[WHAT TO WORK ON]: Repeat the entire listing exactly as written.

[RECORDS SHOWN]:
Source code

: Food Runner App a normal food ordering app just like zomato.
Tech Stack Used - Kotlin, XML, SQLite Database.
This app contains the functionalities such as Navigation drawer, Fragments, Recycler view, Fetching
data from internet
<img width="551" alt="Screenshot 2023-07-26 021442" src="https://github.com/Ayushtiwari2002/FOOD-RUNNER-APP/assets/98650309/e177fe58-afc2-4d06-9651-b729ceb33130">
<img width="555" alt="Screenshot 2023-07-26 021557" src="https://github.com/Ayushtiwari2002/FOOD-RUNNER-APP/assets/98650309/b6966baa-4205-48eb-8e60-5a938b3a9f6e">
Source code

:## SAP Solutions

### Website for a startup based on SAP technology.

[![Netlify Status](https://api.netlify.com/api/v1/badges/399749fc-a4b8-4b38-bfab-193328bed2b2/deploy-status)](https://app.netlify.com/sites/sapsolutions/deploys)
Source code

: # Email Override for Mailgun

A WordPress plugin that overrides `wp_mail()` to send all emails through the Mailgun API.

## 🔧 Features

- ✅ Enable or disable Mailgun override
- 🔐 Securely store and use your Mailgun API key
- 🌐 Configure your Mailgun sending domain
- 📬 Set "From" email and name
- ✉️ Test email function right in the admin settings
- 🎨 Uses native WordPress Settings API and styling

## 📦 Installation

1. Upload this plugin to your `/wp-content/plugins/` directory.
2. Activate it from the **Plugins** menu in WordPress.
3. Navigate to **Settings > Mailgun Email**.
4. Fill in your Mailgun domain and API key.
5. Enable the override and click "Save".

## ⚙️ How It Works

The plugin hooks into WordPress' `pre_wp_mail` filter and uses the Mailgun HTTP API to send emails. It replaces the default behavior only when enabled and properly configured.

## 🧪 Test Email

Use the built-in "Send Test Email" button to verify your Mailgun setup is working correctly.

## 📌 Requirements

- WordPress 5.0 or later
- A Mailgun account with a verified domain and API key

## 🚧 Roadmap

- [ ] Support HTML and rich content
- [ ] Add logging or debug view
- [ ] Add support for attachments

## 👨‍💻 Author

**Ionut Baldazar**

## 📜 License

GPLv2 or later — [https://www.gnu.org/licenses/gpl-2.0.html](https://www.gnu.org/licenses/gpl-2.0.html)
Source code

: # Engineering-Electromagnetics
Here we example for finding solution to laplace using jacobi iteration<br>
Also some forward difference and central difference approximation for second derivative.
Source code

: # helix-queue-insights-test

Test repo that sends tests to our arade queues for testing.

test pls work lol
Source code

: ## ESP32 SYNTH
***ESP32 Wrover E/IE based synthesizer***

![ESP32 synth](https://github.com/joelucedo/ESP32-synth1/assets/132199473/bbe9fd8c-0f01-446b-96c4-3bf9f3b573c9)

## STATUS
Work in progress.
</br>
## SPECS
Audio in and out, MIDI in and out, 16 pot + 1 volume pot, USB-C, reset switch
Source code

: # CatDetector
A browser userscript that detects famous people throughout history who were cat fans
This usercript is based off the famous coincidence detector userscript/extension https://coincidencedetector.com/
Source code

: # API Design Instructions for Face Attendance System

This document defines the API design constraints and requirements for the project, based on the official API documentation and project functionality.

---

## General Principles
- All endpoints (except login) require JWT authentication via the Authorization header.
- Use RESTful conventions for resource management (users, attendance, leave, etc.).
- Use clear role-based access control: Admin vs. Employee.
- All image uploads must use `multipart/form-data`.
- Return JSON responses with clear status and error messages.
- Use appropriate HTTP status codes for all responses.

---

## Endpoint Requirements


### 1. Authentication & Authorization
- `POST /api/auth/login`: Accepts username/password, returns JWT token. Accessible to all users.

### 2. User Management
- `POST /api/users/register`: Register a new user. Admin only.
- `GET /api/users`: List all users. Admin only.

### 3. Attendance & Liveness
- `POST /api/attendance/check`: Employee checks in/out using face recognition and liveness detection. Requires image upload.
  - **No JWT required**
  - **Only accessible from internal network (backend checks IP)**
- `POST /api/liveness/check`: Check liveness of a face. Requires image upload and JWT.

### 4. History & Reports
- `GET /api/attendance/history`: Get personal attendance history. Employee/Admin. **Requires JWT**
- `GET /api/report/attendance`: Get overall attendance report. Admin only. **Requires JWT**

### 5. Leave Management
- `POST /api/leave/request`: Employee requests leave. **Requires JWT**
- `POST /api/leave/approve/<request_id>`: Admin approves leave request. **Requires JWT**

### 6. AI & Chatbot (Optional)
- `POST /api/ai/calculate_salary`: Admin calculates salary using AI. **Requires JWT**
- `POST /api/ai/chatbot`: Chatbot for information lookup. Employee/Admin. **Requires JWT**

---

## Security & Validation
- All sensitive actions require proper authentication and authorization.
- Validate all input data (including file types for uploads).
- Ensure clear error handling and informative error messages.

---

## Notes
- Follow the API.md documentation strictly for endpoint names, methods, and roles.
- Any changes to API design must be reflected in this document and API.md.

[EXERCISE OUTPUT]:
Source code

: Food Runner App a normal food ordering app just like zomato.
Tech Stack Used - Kotlin, XML, SQLite Database.
This app contains the functionalities such as Navigation drawer, Fragments, Recycler view, Fetching
data from internet
<img width="551" alt="Screenshot 2023-07-26 021442" src="https://github.com/Ayushtiwari2002/FOOD-RUNNER-APP/assets/98650309/e177fe58-afc2-4d06-9651-b729ceb33130">
<img width="555" alt="Screenshot 2023-07-26 021557" src="https://github.com/Ayushtiwari2002/FOOD-RUNNER-APP/assets/98650309/b6966baa-4205-48eb-8e60-5a938b3a9f6e">
Source code

:## SAP Solutions

### Website for a startup based on SAP technology.

[![Netlify Status](https://api.netlify.com/api/v1/badges/399749fc-a4b8-4b38-bfab-193328bed2b2/deploy-status)](https://app.netlify.com/sites/sapsolutions/deploys)
Source code

: # Email Override for Mailgun

A WordPress plugin that overrides `wp_mail()` to send all emails through the Mailgun API.

## 🔧 Features

- ✅ Enable or disable Mailgun override
- 🔐 Securely store and use your Mailgun API key
- 🌐 Configure your Mailgun sending domain
- 📬 Set "From" email and name
- ✉️ Test email function right in the admin settings
- 🎨 Uses native WordPress Settings API and styling

## 📦 Installation

1. Upload this plugin to your `/wp-content/plugins/` directory.
2. Activate it from the **Plugins** menu in WordPress.
3. Navigate to **Settings > Mailgun Email**.
4. Fill in your Mailgun domain and API key.
5. Enable the override and click "Save".

## ⚙️ How It Works

The plugin hooks into WordPress' `pre_wp_mail` filter and uses the Mailgun HTTP API to send emails. It replaces the default behavior only when enabled and properly configured.

## 🧪 Test Email

Use the built-in "Send Test Email" button to verify your Mailgun setup is working correctly.

## 📌 Requirements

- WordPress 5.0 or later
- A Mailgun account with a verified domain and API key

## 🚧 Roadmap

- [ ] Support HTML and rich content
- [ ] Add logging or debug view
- [ ] Add support for attachments

## 👨‍💻 Author

**Ionut Baldazar**

## 📜 License

GPLv2 or later — [https://www.gnu.org/licenses/gpl-2.0.html](https://www.gnu.org/licenses/gpl-2.0.html)
Source code

: # Engineering-Electromagnetics
Here we example for finding solution to laplace using jacobi iteration<br>
Also some forward difference and central difference approximation for second derivative.
Source code

: # helix-queue-insights-test

Test repo that sends tests to our arade queues for testing.

test pls work lol
Source code

: ## ESP32 SYNTH
***ESP32 Wrover E/IE based synthesizer***

![ESP32 synth](https://github.com/joelucedo/ESP32-synth1/assets/132199473/bbe9fd8c-0f01-446b-96c4-3bf9f3b573c9)

## STATUS
Work in progress.
</br>
## SPECS
Audio in and out, MIDI in and out, 16 pot + 1 volume pot, USB-C, reset switch
Source code

: # CatDetector
A browser userscript that detects famous people throughout history who were cat fans
This usercript is based off the famous coincidence detector userscript/extension https://coincidencedetector.com/
Source code

: # API Design Instructions for Face Attendance System

This document defines the API design constraints and requirements for the project, based on the official API documentation and project functionality.

---

## General Principles
- All endpoints (except login) require JWT authentication via the Authorization header.
- Use RESTful conventions for resource management (users, attendance, leave, etc.).
- Use clear role-based access control: Admin vs. Employee.
- All image uploads must use `multipart/form-data`.
- Return JSON responses with clear status and error messages.
- Use appropriate HTTP status codes for all responses.

---

## Endpoint Requirements


### 1. Authentication & Authorization
- `POST /api/auth/login`: Accepts username/password, returns JWT token. Accessible to all users.

### 2. User Management
- `POST /api/users/register`: Register a new user. Admin only.
- `GET /api/users`: List all users. Admin only.

### 3. Attendance & Liveness
- `POST /api/attendance/check`: Employee checks in/out using face recognition and liveness detection. Requires image upload.
  - **No JWT required**
  - **Only accessible from internal network (backend checks IP)**
- `POST /api/liveness/check`: Check liveness of a face. Requires image upload and JWT.

### 4. History & Reports
- `GET /api/attendance/history`: Get personal attendance history. Employee/Admin. **Requires JWT**
- `GET /api/report/attendance`: Get overall attendance report. Admin only. **Requires JWT**

### 5. Leave Management
- `POST /api/leave/request`: Employee requests leave. **Requires JWT**
- `POST /api/leave/approve/<request_id>`: Admin approves leave request. **Requires JWT**

### 6. AI & Chatbot (Optional)
- `POST /api/ai/calculate_salary`: Admin calculates salary using AI. **Requires JWT**
- `POST /api/ai/chatbot`: Chatbot for information lookup. Employee/Admin. **Requires JWT**

---

## Security & Validation
- All sensitive actions require proper authentication and authorization.
- Validate all input data (including file types for uploads).
- Ensure clear error handling and informative error messages.

---

## Notes
- Follow the API.md documentation strictly for endpoint names, methods, and roles.
- Any changes to API design must be reflected in this document and API.md.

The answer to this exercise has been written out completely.